Stored entries:
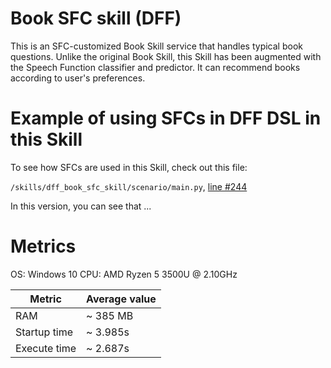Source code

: # Book SFC skill (DFF)
This is an SFC-customized Book Skill service that handles typical book questions. Unlike the original Book Skill, this Skill has been augmented with the Speech Function classifier and predictor.
It can recommend books according to user's preferences.

# Example of using SFCs in DFF DSL in this Skill
To see how SFCs are used in this Skill, check out this file:

```/skills/dff_book_sfc_skill/scenario/main.py```, [line #244](https://github.com/deep***REMOVED***/dream/blob/feat/speech-function-dist-book-skill/skills/dff_book_sfc_skill/scenario/main.py#L244)

In this version, you can see that ...

# Metrics

OS: Windows 10
CPU: AMD Ryzen 5 3500U @ 2.10GHz

| Metric       | Average value |
| ------------ | ------------- |
| RAM          | ~ 385 MB      |
| Startup time | ~  3.985s     |
| Execute time | ~  2.687s     |
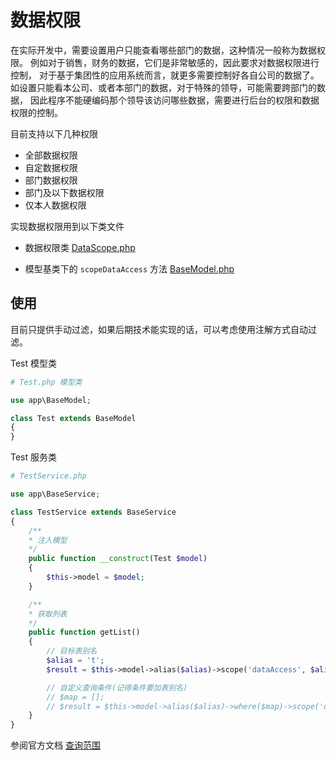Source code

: # 数据权限
在实际开发中，需要设置用户只能查看哪些部门的数据，这种情况一般称为数据权限。
例如对于销售，财务的数据，它们是非常敏感的，因此要求对数据权限进行控制， 对于基于集团性的应用系统而言，就更多需要控制好各自公司的数据了。如设置只能看本公司、或者本部门的数据，对于特殊的领导，可能需要跨部门的数据， 因此程序不能硬编码那个领导该访问哪些数据，需要进行后台的权限和数据权限的控制。

目前支持以下几种权限
- 全部数据权限
- 自定数据权限
- 部门数据权限
- 部门及以下数据权限
- 仅本人数据权限

实现数据权限用到以下类文件


- 数据权限类 [DataScope.php](https://github.com/edenleung/think-admin/blob/6.0/app/dataScope/DataScope.php)

- 模型基类下的 `scopeDataAccess` 方法 [BaseModel.php](https://github.com/edenleung/think-admin/blob/6.0/app/BaseModel.php)

## 使用
目前只提供手动过滤，如果后期技术能实现的话，可以考虑使用注解方式自动过滤。

Test 模型类
```php
# Test.php 模型类

use app\BaseModel;

class Test extends BaseModel
{
}

```

Test 服务类
```php
# TestService.php

use app\BaseService;

class TestService extends BaseService
{
    /**
    * 注入模型
    */
    public function __construct(Test $model)
    {
        $this->model = $model;
    }

    /**
    * 获取列表
    */
    public function getList()
    {
        // 目标表别名
        $alias = 't';
        $result = $this->model->alias($alias)->scope('dataAccess', $alias)->select();

        // 自定义查询条件(记得条件要加表别名)
        // $map = [];
        // $result = $this->model->alias($alias)->where($map)->scope('dataAccess', $alias)->select();
    }
}


```

参阅官方文档 [查询范围](https://www.kancloud.cn/manual/thinkphp6_0/1037586)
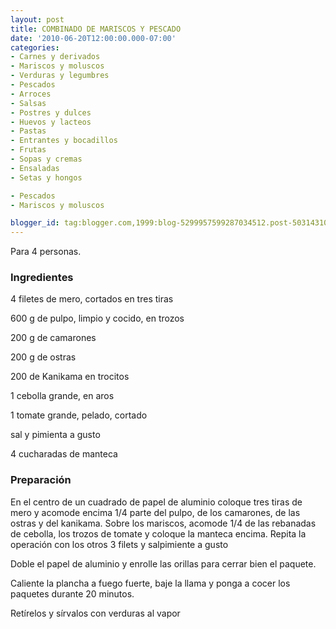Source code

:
 ```yaml
---
layout: post
title: COMBINADO DE MARISCOS Y PESCADO
date: '2010-06-20T12:00:00.000-07:00'
categories:
- Carnes y derivados
- Mariscos y moluscos
- Verduras y legumbres
- Pescados
- Arroces
- Salsas
- Postres y dulces
- Huevos y lacteos
- Pastas
- Entrantes y bocadillos
- Frutas
- Sopas y cremas
- Ensaladas
- Setas y hongos

- Pescados
- Mariscos y moluscos

blogger_id: tag:blogger.com,1999:blog-5299957599287034512.post-5031431002700644447
---
```


Para 4 personas.

<h3>Ingredientes</h3>

4 filetes de mero, cortados en tres tiras

600 g de pulpo, limpio y cocido, en trozos

200 g de camarones

200 g de ostras

200 de Kanikama en trocitos

1 cebolla grande, en aros

1 tomate grande, pelado, cortado

sal y pimienta a gusto

4 cucharadas de manteca

<h3>Preparación</h3>

En el centro de un cuadrado de papel de aluminio coloque tres tiras de mero y acomode encima 1/4 parte del pulpo, de los camarones, de las ostras y del kanikama. Sobre los mariscos, acomode 1/4 de las rebanadas de cebolla, los trozos de tomate y coloque la manteca encima. Repita la operación con los otros 3 filets y salpimiente a gusto

Doble el papel de aluminio y enrolle las orillas para cerrar bien el paquete.

Caliente la plancha a fuego fuerte, baje la llama y ponga a cocer los paquetes durante 20 minutos.

Retírelos y sírvalos con verduras al vapor

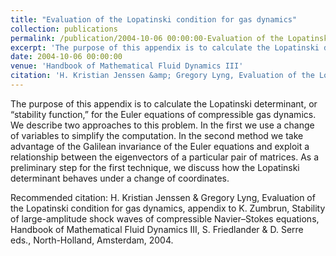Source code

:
 ```yaml
---
title: "Evaluation of the Lopatinski condition for gas dynamics"
collection: publications
permalink: /publication/2004-10-06 00:00:00-Evaluation of the Lopatinski condition for gas dynamics
excerpt: 'The purpose of this appendix is to calculate the Lopatinski determinant, or “stability function,” for the Euler equations of compressible gas dynamics. We describe two approaches to this problem. In the first we use a change of variables to simplify the computation. In the second method we take advantage of the Galilean invariance of the Euler equations and exploit a relationship between the eigenvectors of a particular pair of matrices. As a preliminary step for the first technique, we discuss how the Lopatinski determinant behaves under a change of coordinates. '
date: 2004-10-06 00:00:00
venue: 'Handbook of Mathematical Fluid Dynamics III'
citation: 'H. Kristian Jenssen &amp; Gregory Lyng, Evaluation of the Lopatinski condition for gas dynamics, appendix to K. Zumbrun, Stability of large-amplitude shock waves of compressible Navier–Stokes equations, Handbook of Mathematical Fluid Dynamics III, S. Friedlander &amp; D. Serre eds., North-Holland, Amsterdam, 2004. '
---
```

The purpose of this appendix is to calculate the Lopatinski determinant, or “stability function,” for the Euler equations of compressible gas dynamics. We describe two approaches to this problem. In the first we use a change of variables to simplify the computation. In the second method we take advantage of the Galilean invariance of the Euler equations and exploit a relationship between the eigenvectors of a particular pair of matrices. As a preliminary step for the first technique, we discuss how the Lopatinski determinant behaves under a change of coordinates. 

Recommended citation: H. Kristian Jenssen & Gregory Lyng, Evaluation of the Lopatinski condition for gas dynamics, appendix to K. Zumbrun, Stability of large-amplitude shock waves of compressible Navier–Stokes equations, Handbook of Mathematical Fluid Dynamics III, S. Friedlander & D. Serre eds., North-Holland, Amsterdam, 2004.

*PROMPT*
Tally the lines above in which the string "Euler" occurs, and give the total with nothing added.

*RESPONSE BOX*
2